Task directions.
Scan the records below, and wherever a line has the word "center", pull it out.

[Saved data entries]

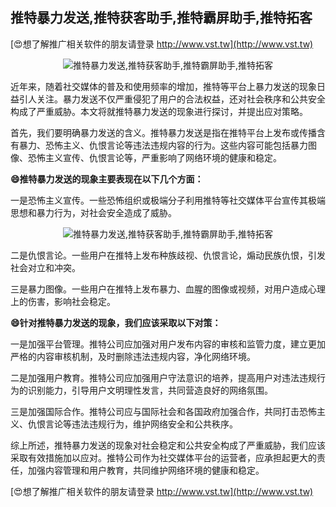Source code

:## **推特暴力发送,推特获客助手,推特霸屏助手,推特拓客**

[😍想了解推广相关软件的朋友请登录 http://www.vst.tw](http://www.vst.tw)

 <center><img src="https://vst.tw/MP4/tuiguang/png/1.png" alt="推特暴力发送,推特获客助手,推特霸屏助手,推特拓客"></center>

近年来，随着社交媒体的普及和使用频率的增加，推特等平台上暴力发送的现象日益引人关注。暴力发送不仅严重侵犯了用户的合法权益，还对社会秩序和公共安全构成了严重威胁。本文将就推特暴力发送的现象进行探讨，并提出应对策略。

首先，我们要明确暴力发送的含义。推特暴力发送是指在推特平台上发布或传播含有暴力、恐怖主义、仇恨言论等违法违规内容的行为。这些内容可能包括暴力图像、恐怖主义宣传、仇恨言论等，严重影响了网络环境的健康和稳定。

**😄推特暴力发送的现象主要表现在以下几个方面：**

一是恐怖主义宣传。一些恐怖组织或极端分子利用推特等社交媒体平台宣传其极端思想和暴力行为，对社会安全造成了威胁。

 <center><img src="https://vst.tw/MP4/tuiguang/png/8.png" alt="推特暴力发送,推特获客助手,推特霸屏助手,推特拓客"></center>

二是仇恨言论。一些用户在推特上发布种族歧视、仇恨言论，煽动民族仇恨，引发社会对立和冲突。

三是暴力图像。一些用户在推特上发布暴力、血腥的图像或视频，对用户造成心理上的伤害，影响社会稳定。

**😄针对推特暴力发送的现象，我们应该采取以下对策：**

一是加强平台管理。推特公司应加强对用户发布内容的审核和监管力度，建立更加严格的内容审核机制，及时删除违法违规内容，净化网络环境。

二是加强用户教育。推特公司应加强用户守法意识的培养，提高用户对违法违规行为的识别能力，引导用户文明理性发言，共同营造良好的网络氛围。

三是加强国际合作。推特公司应与国际社会和各国政府加强合作，共同打击恐怖主义、仇恨言论等违法违规行为，维护网络安全和公共秩序。

综上所述，推特暴力发送的现象对社会稳定和公共安全构成了严重威胁，我们应该采取有效措施加以应对。推特公司作为社交媒体平台的运营者，应承担起更大的责任，加强内容管理和用户教育，共同维护网络环境的健康和稳定。

[😍想了解推广相关软件的朋友请登录 http://www.vst.tw](http://www.vst.tw)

Written answer.
 <center><img src="https://vst.tw/MP4/tuiguang/png/1.png" alt="推特暴力发送,推特获客助手,推特霸屏助手,推特拓客"></center>
 <center><img src="https://vst.tw/MP4/tuiguang/png/8.png" alt="推特暴力发送,推特获客助手,推特霸屏助手,推特拓客"></center>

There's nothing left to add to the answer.